Rusya ve Ukrayna arasında yaşanan sıcak savaş sonrasında strateji ve savaş uzmanı (!) kimliğiyle yazılı ve görsel medyada yorum ve iddialar ile kafaları karıştıran çok sayıda “Rusya ve Ukrayna sevici” ile karşı karşıya kaldığınızı biliyorum. Dünyanın ve ülkemizin bu ortamda “Rusyacı” ve “Ukraynacı” olarak yeni bir kamplaşmanın içine çekilmesi, yaşadığımız talihsizliğin boyutunu ortaya koyuyor.

Öncelikle şunu belirtelim ki savaşın, zorunlu değilse ve ülkenin kaderini ilgilendirmiyorsa, örgütlü bir cinayet olduğu düşüncesindeyim. Bu nedenle, gerek Ukrayna’da yaşamını yitiren masum insanlara, savaşta en ağır silahlarla öldürülen her iki taraftan insanlara üzülüyorum ve bu kanlı savaşın kurbanları olarak yaşamlarını yitirmelerini trajik olarak görüyorum. Savaşı kim ve neden başlatmışsa, bunun bedelini en ağır biçimde ödeyeceğine inanıyorum.

Öte yandan, Rusya ve Ukrayna savaşının arkasında tek bir ülkeyi ya da bir lideri görmenin, stratejik bir körlük olduğuna inanıyorum. Bu savaşı çıkaran ve bundan önceki çatışmaları yaratanın dünyada mevcut siyasal, ekonomik, toplumsal, kültürel ve askeri “adaletsiz yapı ve düzen” olduğundan şüpheniz olmasın.

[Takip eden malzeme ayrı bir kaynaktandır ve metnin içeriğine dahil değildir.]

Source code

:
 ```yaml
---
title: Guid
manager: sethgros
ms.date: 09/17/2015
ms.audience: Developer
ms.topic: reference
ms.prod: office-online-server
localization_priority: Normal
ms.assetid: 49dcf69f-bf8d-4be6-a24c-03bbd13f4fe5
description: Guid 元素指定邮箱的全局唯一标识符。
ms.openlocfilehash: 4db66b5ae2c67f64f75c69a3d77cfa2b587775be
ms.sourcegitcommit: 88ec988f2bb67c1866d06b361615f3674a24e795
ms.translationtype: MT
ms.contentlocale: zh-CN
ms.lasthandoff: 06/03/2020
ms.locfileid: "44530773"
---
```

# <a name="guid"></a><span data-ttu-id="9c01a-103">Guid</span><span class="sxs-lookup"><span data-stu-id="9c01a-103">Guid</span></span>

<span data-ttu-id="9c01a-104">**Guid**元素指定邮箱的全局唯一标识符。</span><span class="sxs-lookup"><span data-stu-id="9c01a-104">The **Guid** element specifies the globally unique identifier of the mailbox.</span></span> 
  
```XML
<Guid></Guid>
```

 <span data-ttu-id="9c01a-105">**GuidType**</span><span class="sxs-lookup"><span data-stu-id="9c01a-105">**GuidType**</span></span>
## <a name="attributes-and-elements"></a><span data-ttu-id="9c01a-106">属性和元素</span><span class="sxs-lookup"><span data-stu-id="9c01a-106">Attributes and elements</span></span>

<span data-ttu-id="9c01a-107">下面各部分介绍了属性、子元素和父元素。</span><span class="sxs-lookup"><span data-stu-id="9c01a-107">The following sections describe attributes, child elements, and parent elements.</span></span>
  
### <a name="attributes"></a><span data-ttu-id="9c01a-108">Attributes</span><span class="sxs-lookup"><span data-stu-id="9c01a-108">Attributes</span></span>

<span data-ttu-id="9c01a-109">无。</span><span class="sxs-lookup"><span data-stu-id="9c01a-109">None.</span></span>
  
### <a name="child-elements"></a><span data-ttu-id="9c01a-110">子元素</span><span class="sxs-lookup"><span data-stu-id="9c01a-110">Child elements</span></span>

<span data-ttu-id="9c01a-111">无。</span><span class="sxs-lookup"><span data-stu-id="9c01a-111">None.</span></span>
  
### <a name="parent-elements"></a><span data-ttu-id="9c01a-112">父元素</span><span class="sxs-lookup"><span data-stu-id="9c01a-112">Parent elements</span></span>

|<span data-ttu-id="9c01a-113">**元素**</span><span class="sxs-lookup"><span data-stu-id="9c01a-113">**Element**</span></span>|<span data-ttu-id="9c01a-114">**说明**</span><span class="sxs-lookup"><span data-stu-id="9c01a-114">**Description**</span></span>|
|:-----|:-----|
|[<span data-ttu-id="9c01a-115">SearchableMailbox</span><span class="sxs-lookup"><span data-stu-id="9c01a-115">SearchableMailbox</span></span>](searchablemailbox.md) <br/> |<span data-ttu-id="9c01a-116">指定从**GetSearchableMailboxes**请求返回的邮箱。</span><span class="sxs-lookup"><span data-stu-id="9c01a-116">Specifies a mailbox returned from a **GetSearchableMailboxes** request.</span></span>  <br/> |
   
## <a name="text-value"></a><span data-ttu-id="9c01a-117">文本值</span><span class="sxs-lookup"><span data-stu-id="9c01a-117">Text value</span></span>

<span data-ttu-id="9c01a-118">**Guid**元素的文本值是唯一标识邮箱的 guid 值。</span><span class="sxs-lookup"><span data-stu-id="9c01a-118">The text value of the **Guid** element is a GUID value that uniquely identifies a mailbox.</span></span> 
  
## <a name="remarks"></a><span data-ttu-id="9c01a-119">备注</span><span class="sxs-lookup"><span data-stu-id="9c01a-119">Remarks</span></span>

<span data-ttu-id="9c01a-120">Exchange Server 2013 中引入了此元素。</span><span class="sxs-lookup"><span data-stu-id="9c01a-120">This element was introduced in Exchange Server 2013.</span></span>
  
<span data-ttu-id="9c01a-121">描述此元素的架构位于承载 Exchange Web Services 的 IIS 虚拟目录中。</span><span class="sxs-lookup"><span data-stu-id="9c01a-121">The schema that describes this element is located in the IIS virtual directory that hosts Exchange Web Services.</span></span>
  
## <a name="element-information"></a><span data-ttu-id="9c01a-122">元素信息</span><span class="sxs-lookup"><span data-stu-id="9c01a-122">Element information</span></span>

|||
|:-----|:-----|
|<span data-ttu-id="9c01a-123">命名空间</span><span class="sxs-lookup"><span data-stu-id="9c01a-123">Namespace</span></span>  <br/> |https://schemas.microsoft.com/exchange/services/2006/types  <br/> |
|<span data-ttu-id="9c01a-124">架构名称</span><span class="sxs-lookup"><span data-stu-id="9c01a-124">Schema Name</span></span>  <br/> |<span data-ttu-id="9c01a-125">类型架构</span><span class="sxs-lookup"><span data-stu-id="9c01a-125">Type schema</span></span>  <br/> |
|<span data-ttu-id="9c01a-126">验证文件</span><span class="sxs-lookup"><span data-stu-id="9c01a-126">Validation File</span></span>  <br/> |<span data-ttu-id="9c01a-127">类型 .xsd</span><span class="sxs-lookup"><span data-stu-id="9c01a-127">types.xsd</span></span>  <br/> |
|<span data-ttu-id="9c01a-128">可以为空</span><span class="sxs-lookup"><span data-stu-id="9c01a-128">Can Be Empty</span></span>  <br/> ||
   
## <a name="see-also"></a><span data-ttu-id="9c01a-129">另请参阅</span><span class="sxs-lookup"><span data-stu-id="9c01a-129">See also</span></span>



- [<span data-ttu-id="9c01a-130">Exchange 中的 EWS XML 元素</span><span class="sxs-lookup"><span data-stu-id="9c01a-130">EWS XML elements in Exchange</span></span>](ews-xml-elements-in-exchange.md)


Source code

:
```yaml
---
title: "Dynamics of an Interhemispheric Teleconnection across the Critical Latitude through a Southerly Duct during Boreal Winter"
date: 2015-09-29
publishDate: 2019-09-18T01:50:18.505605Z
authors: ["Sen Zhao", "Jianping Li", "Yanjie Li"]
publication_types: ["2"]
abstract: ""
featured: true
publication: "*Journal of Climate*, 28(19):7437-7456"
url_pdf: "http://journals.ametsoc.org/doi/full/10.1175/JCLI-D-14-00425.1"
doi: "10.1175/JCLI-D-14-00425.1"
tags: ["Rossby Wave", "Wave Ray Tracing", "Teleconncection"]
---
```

Salgın öncesinde mevcut olan küresel ekonomik krizin Covid-19’la birlikte tavan yaptığını biliyoruz. Piyasada mevcut gerçek ve sanal parasal varlıklar ile paranın satın alabileceği mal ve hizmet arasında açılan 10 veya 20 katlık uçurumlar ve ülkeler ile küresel tekellerin paylaşım mücadelesi yeni bir düzeni zorunlu kılınca savaşlar kaçınılmaz olur. Birinci Dünya Savaşı ve İkinci Dünya Savaşı da bu çatışmaların eseri olmuştur. Dünyadaki mevcut küresel ekonomik kriz ve paylaşım mücadelesi de yeni savaşları kaçınılmaz kılmaktadır. Bu süreçte devletleri ve liderleri aşan dinamikler ve güçler vardır.

Ülkeler ve küresel medya, Rusya ve Ukrayna savaşı ile meşgul olurken bu savaştan en büyük zararı görecek iki ülkenin hangileri olduğunu söyleyince sıra dışı öngörüler yaptığımı göreceksiniz. Bu iki ülke, Almanya (Avrupa Birliği) ve Çin olacaktır. Şimdi kafamız karıştı mı? Evet, karıştı.

Küresel ekonomik sistemde üretimi kontrol eden bu iki ülke, dünyadaki finans sistemini kontrol eden diğer iki ülkenin hedefindedir. Peki, küresel finans sistemini kontrol eden iki ülke hangisidir? Elbette ki ABD ve İngiltere’dir.

Bu noktada yeni bir dünya savaşının (silahlı ya da silahsız) aktörleri; Almanya-Çin ve ABD-İngiltere olacaktır. Rusya ve Ukrayna çatışması ise bu süreçte “yem” olarak karşımıza çıkıyor.

Rusya’nın bu savaşta nerede durduğu konusu açıklığa kavuşmuş değildir; ancak son iki yılda Rusya’yı hangi küresel istihbarat örgütü yetkililerinin ziyaret ettiğini incelemek gerekir. Bu da yeterli değildir, Rusya’nın bir oyun kurup kurmadığını da çok akıllıca ve stratejistler aracılığıyla araştırmakta fayda vardır. Ancak küresel dünya savaşının (silahlı ya da silahsız) tarafları arasında beşinci bir ülke olarak Rusya’nın olup olmadığını şimdiden anlayamayacağız.

Kafalar daha da karıştı, anlıyorum. Ancak yeni gelişmeler ortaya çıktıkça, Almanya ve Çin üstünde ekonomik baskılar artacak ve ilk iki dünya savaşında olduğu gibi Almanya da sürece aktif olarak dâhil olacaktır. Bir ipucu daha verelim: Şimdilik Almanya’nın rolünü Fransa oynamaktadır.

Sonuç olarak, gördüğünüz değil, göremediğiniz gerçeklere odaklanmanın önemini vurguluyorum. Küresel savaşın araçları ve taktiklerinin neler olacağını kısa zamanda göremeyiz. Ne var ki, orta vadede saflar netleşip sürecin nereye evrileceğini gördükçe bu yazıyı yeniden okuyacağınıza eminim.